There’s no childhood worth it that had no contact with the earth as British philosopher, Sir Bertrand Russell, told us in, Portraits from Memory. Today’s urban kids hardly have childhoods worth remembering. What with indoor video games, manufactured toys and kuchungwa kila saa?

Back in the day, Saturday was not Saturday without going to Nairobi’s Gitathuru River — that snakes behind Utalii Hotel — for a splash in its brown waters which commuters sneer at while stuck in traffic along the Thika Superhighway.

It was called ‘kuduf’ (to swim) from the kuduf sound made by flapping legs in river waters. You had to leave your clothes in a nearby thicket before splashing in uchi wa mnyama.

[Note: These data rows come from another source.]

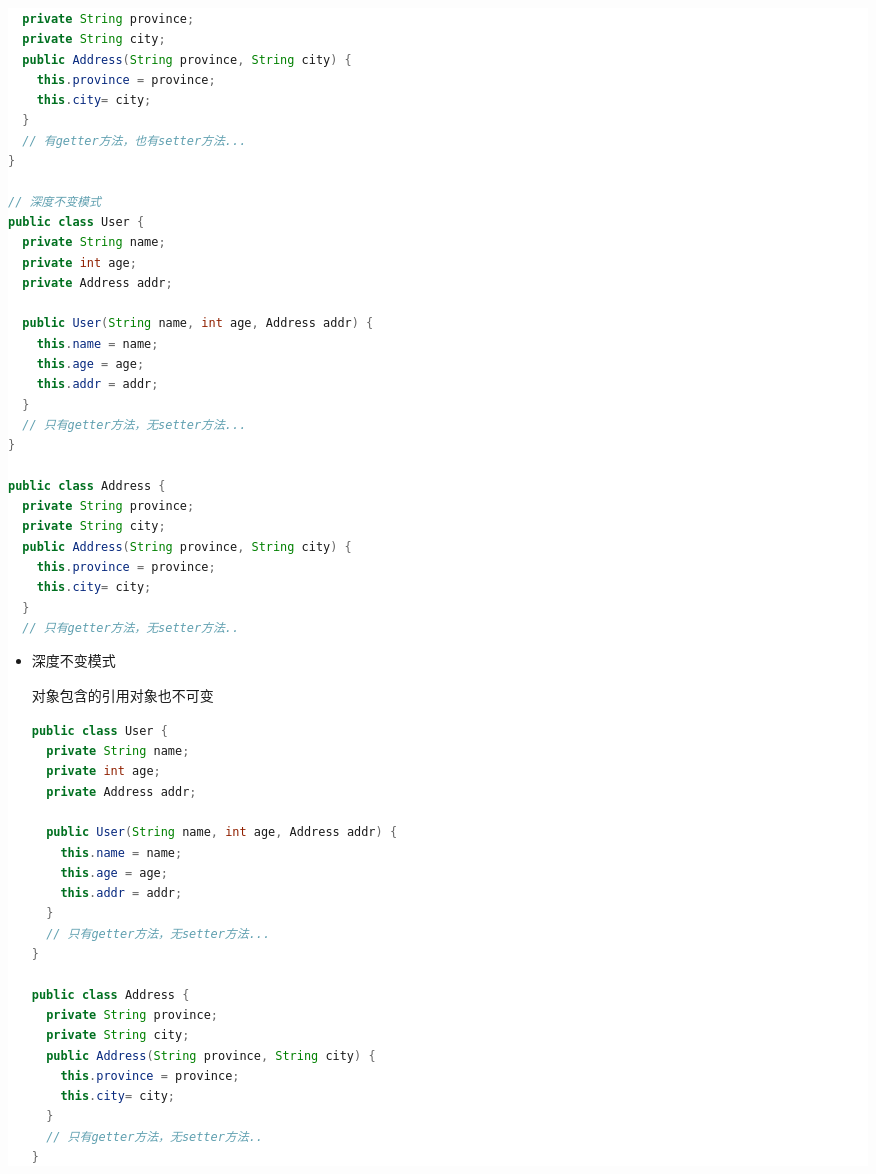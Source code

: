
   ```java
    private String province;
    private String city;
    public Address(String province, String city) {
      this.province = province;
      this.city= city;
    }
    // 有getter方法，也有setter方法...
  }
  
  // 深度不变模式
  public class User {
    private String name;
    private int age;
    private Address addr;
    
    public User(String name, int age, Address addr) {
      this.name = name;
      this.age = age;
      this.addr = addr;
    }
    // 只有getter方法，无setter方法...
  }
  
  public class Address {
    private String province;
    private String city;
    public Address(String province, String city) {
      this.province = province;
      this.city= city;
    }
    // 只有getter方法，无setter方法..
  ```

  

- 深度不变模式

  对象包含的引用对象也不可变

  ```java
  public class User {
    private String name;
    private int age;
    private Address addr;
    
    public User(String name, int age, Address addr) {
      this.name = name;
      this.age = age;
      this.addr = addr;
    }
    // 只有getter方法，无setter方法...
  }
  
  public class Address {
    private String province;
    private String city;
    public Address(String province, String city) {
      this.province = province;
      this.city= city;
    }
    // 只有getter方法，无setter方法..
  }
  ```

To swim naked in a river or stream is to have raw contact with nature.

Duf mpararo was so called as those untreated brown waters somehow made your body resemble someone who had been washed with jivu!

Funny how there were no water-borne diseases in Gitathuru River — which is said to have emanated from Kitisuru, but Okuyus massacred that — with the only grouse being looking from neck-up, only to see your mother standing akimbo, one blue sleeper on the right hand, her face, a portrait of stilled violence.

Then you went to collect your clothes, only to find that ‘Mwas,’ the neighborhood bully hid them elsewhere and your mother is shouting,“Vaa twende...leo utaniona!”